Don’t you just hate it when you get a big shock and then spend way too long analysing what you did? How did I stop this behaviour and prevent anxiety following the big shock I had just a few hours ago?
Well, I wasn’t expecting to be writing another article so soon but I just had a big shock and I decided to put into practice what I have learnt about being mindful and feeling positive. If you would like to know whether it is working or not then read on and you can follow my tips to prevent anxiety for you.
I was in the supermarket this morning doing the shopping, yes I’m just like you, looking at produce in one of the fridges when an older lady using a walking frame just behind me started to call out.
Oh my, oh my, they’ve fallen, they’ve fallen, someone help
As a proud Surf Life Saving Member, I spun around and assessed the situation. Someone was on the floor just around the corner, I could only see their foot, and nobody else was reacting, there were not a lot of people around.
Amazing how training kicks in as my first thought was DRSABCD, which anyone with first aid and CPR training will recognise.

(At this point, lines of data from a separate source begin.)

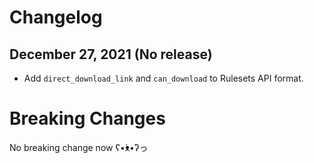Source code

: # Changelog

## December 27, 2021 (No release)

- Add `direct_download_link` and `can_download` to Rulesets API format.

# Breaking Changes

No breaking change now ʕ•́ᴥ•̀ʔっ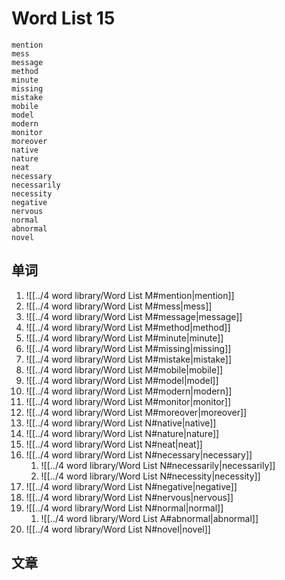 # Word List 15
	mention
	mess  
	message  
	method  
	minute  
	missing  
	mistake  
	mobile  
	model  
	modern  
	monitor  
	moreover  
	native  
	nature  
	neat  
	necessary  
	necessarily  
	necessity  
	negative  
	nervous  
	normal  
	abnormal  
	novel

## 单词

1. ![[../4 word library/Word List M#mention|mention]]
2. ![[../4 word library/Word List M#mess|mess]]
3. ![[../4 word library/Word List M#message|message]]
4. ![[../4 word library/Word List M#method|method]]
5. ![[../4 word library/Word List M#minute|minute]]
6. ![[../4 word library/Word List M#missing|missing]]
7. ![[../4 word library/Word List M#mistake|mistake]]
8. ![[../4 word library/Word List M#mobile|mobile]]
9. ![[../4 word library/Word List M#model|model]]
10. ![[../4 word library/Word List M#modern|modern]]
11. ![[../4 word library/Word List M#monitor|monitor]]
12. ![[../4 word library/Word List M#moreover|moreover]]
13. ![[../4 word library/Word List N#native|native]]
14. ![[../4 word library/Word List N#nature|nature]]
15. ![[../4 word library/Word List N#neat|neat]]
16. ![[../4 word library/Word List N#necessary|necessary]]
	1. ![[../4 word library/Word List N#necessarily|necessarily]]
	2. ![[../4 word library/Word List N#necessity|necessity]]
17. ![[../4 word library/Word List N#negative|negative]]
18. ![[../4 word library/Word List N#nervous|nervous]]
19. ![[../4 word library/Word List N#normal|normal]]
	1. ![[../4 word library/Word List A#abnormal|abnormal]]
20. ![[../4 word library/Word List N#novel|novel]]

## 文章

##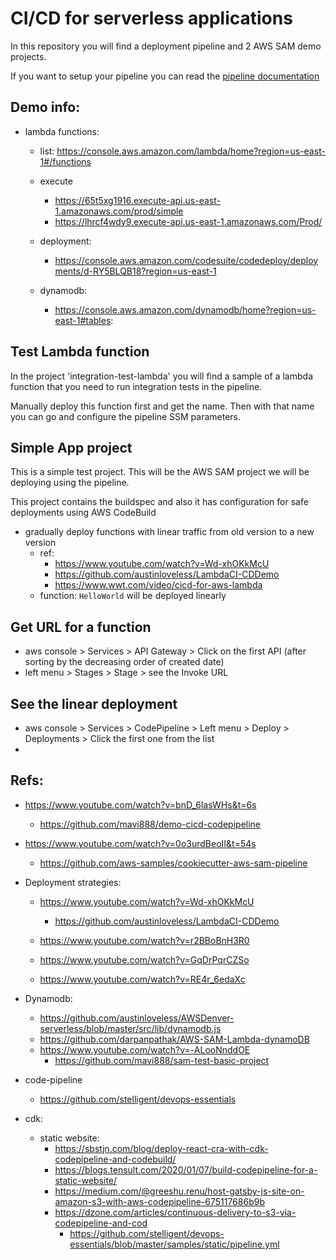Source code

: # CI/CD for serverless applications

In this repository you will find a deployment pipeline and 2 AWS SAM demo projects.

If you want to setup your pipeline you can read the [pipeline documentation](/pipeline/Pipeline-instructions.md)

## Demo info:
- lambda functions:
    - list: https://console.aws.amazon.com/lambda/home?region=us-east-1#/functions
    - execute
        - https://65t5xg1916.execute-api.us-east-1.amazonaws.com/prod/simple
        - https://lhrcf4wdy9.execute-api.us-east-1.amazonaws.com/Prod/        

    - deployment:
        - https://console.aws.amazon.com/codesuite/codedeploy/deployments/d-RY5BLQB18?region=us-east-1
    
    - dynamodb:
        - https://console.aws.amazon.com/dynamodb/home?region=us-east-1#tables:


## Test Lambda function

In the project 'integration-test-lambda' you will find a sample of a lambda function that you need to run integration tests in the pipeline.

Manually deploy this function first and get the name. Then with that name you can go and configure the pipeline SSM parameters.

## Simple App project

This is a simple test project. This will be the AWS SAM project we will be deploying using the pipeline.

This project contains the buildspec and also it has configuration for safe deployments using AWS CodeBuild

- gradually deploy functions with linear traffic from old version to a new version
    - ref: 
        - https://www.youtube.com/watch?v=Wd-xhOKkMcU
        - https://github.com/austinloveless/LambdaCI-CDDemo
        - https://www.wwt.com/video/cicd-for-aws-lambda
    - function: `HelloWorld` will be deployed linearly

## Get URL for a function
- aws console > Services > API Gateway > Click on the first API (after sorting by the decreasing order of created date)
- left menu > Stages > Stage > see the Invoke URL

## See the linear deployment
- aws console > Services > CodePipeline > Left menu > Deploy > Deployments > Click the first one from the list
- 

## Refs:

- https://www.youtube.com/watch?v=bnD_6lasWHs&t=6s
    - https://github.com/mavi888/demo-cicd-codepipeline

- https://www.youtube.com/watch?v=0o3urdBeoII&t=54s
    - https://github.com/aws-samples/cookiecutter-aws-sam-pipeline

- Deployment strategies:
    - https://www.youtube.com/watch?v=Wd-xhOKkMcU
        - https://github.com/austinloveless/LambdaCI-CDDemo

    - https://www.youtube.com/watch?v=r2BBoBnH3R0
    - https://www.youtube.com/watch?v=GqDrPqrCZSo
    - https://www.youtube.com/watch?v=RE4r_6edaXc

    
- Dynamodb:
    - https://github.com/austinloveless/AWSDenver-serverless/blob/master/src/lib/dynamodb.js
    - https://github.com/darpanpathak/AWS-SAM-Lambda-dynamoDB
    - https://www.youtube.com/watch?v=-ALooNnddOE
        - https://github.com/mavi888/sam-test-basic-project

- code-pipeline
    - https://github.com/stelligent/devops-essentials

- cdk:
    - static website: 
        - https://sbstjn.com/blog/deploy-react-cra-with-cdk-codepipeline-and-codebuild/
        - https://blogs.tensult.com/2020/01/07/build-codepipeline-for-a-static-website/
        - https://medium.com/@greeshu.renu/host-gatsby-js-site-on-amazon-s3-with-aws-codepipeline-675117686b9b
        - https://dzone.com/articles/continuous-delivery-to-s3-via-codepipeline-and-cod
            - https://github.com/stelligent/devops-essentials/blob/master/samples/static/pipeline.yml
        


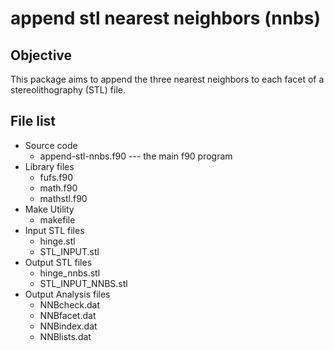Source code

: # append stl nearest neighbors (nnbs)
## Objective
This package aims to append the three nearest neighbors to each facet of a stereolithography (STL) file.

## File list
- Source code
  - append-stl-nnbs.f90 --- the main f90 program 
- Library files
  - fufs.f90
  - math.f90
  - mathstl.f90
- Make Utility 
  - makefile
- Input STL files
  - hinge.stl
  - STL_INPUT.stl
- Output STL files
  - hinge_nnbs.stl
  - STL_INPUT_NNBS.stl
- Output Analysis files
  - NNBcheck.dat
  - NNBfacet.dat
  - NNBindex.dat
  - NNBlists.dat
 
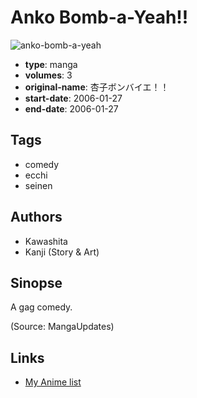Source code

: # Anko Bomb-a-Yeah!!

![anko-bomb-a-yeah](https://cdn.myanimelist.net/images/manga/1/36815.jpg)

-   **type**: manga
-   **volumes**: 3
-   **original-name**: 杏子ボンバイエ！！
-   **start-date**: 2006-01-27
-   **end-date**: 2006-01-27

## Tags

-   comedy
-   ecchi
-   seinen

## Authors

-   Kawashita
-   Kanji (Story & Art)

## Sinopse

A gag comedy.

(Source: MangaUpdates)

## Links

-   [My Anime list](https://myanimelist.net/manga/22691/Anko_Bomb-a-Yeah)
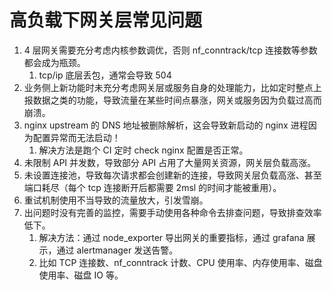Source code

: # 高负载下网关层常见问题

1. 4 层网关需要充分考虑内核参数调优，否则 nf_conntrack/tcp 连接数等参数都会成为瓶颈。
   1. tcp/ip 底层丢包，通常会导致 504
2. 业务侧上新功能时未充分考虑网关层或服务自身的处理能力，比如定时整点上报数据之类的功能，导致流量在某些时间点暴涨，网关或服务因为负载过高而崩溃。
3. nginx upstream 的 DNS 地址被删除解析，这会导致新启动的 nginx 进程因为配置异常而无法启动！
   1. 解决方法是跑个 CI 定时 check nginx 配置是否正常。
4. 未限制 API 并发数，导致部分 API 占用了大量网关资源，网关层负载高涨。
5. 未设置连接池，导致每次请求都会创建新的连接，导致网关层负载高涨、甚至端口耗尽（每个 tcp 连接断开后都需要 2msl 的时间才能被重用）。
6. 重试机制使用不当导致的流量放大，引发雪崩。
7. 出问题时没有完善的监控，需要手动使用各种命令去排查问题，导致排查效率低下。
   1. 解决方法：通过 node_exporter 导出网关的重要指标，通过 grafana 展示，通过 alertmanager 发送告警。
   2. 比如 TCP 连接数、nf_conntrack 计数、CPU 使用率、内存使用率、磁盘使用率、磁盘 IO 等。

The person who had collapsed was starting to get back up. It turns out that she was a member of staff at the supermarket and had been heading back around behind the deli counter when she had slipped on a small puddle of water and as she fell had hit her chest on the top of one of the metal posts that protect the counter from trolleys.
She was in significant pain but a few questions later it was clear that she had not collapsed but slipped and she had not hit her head, i.e. following a few questions she didn’t seem to be in need of any further assistance.
Very shortly afterwards a colleague arrived and acknowledged that her friend had just had a fall, and I quickly handed over care. The patient thanked me for being so sweet.
But could I have done more? What did I do differently to prevent anxiety forming after that question?
Previous Behaviour that Lead to Anxiety
In the past my steps would have been as follows:
For example, in this situation, I would have started to ask myself questions like “should I have stayed with her” and “should I have done a physical check for other injuries”.
Followed by statements like “I should have stayed longer”, “I should have made her sit down”, etc.
Followed by lots of repeated cycles leading to worry I didn’t do the right thing and ultimately anxiety that the patient is seriously ill and I could have helped more, what if she dies, etc.
New Behaviour to Prevent Anxiety
What I tried today was:
- Shock – can’t do anything different here, it just happened
- React – just went with it same as before
- Act – and do what you know how to do, today that meant recall my training and do that
- Gratitude – literally say “thank you for happening to me”, this immediately made me feel good
- Opportunity – recognise there is opportunity in everything so take everything as an opportunity, today there was something to learn
- Value – everything has intrinsic value, so what was the value in what you did? Today one value was recognising I need to spend more time with a patient before leaving, another value was the patient was better off for me doing the little I did do.
- Growth – use that value or learning to grow. My knowledge and experience of helping patients has increased.
- Future – you can’t change the past but you can use your growth to make a better future. Next time I’m faced with a similar situation I will take more time to ensure a better outcome.
- Positivity – recognising that you found the value and grew from it feels good. I now feel really good, the lady who fell is better off for me being there and doing what I did and I know I will perform even better the next time.
Could I have done better, definitely yes. Does that mean it’s my fault if she did subsequently become seriously ill, definitely not. Do I feel good, yes I do, she was better off I was there and I am better off for next time, win-win.
Tips to Prevent Anxiety
Do you feel anxious following a shock where you reacted (or didn’t react, which is a reaction where you do nothing) and then spun into worry about whether you did the right thing?
If yes then recall the last time this happened and imagine if you had followed the steps above. Do you think you would still be anxious?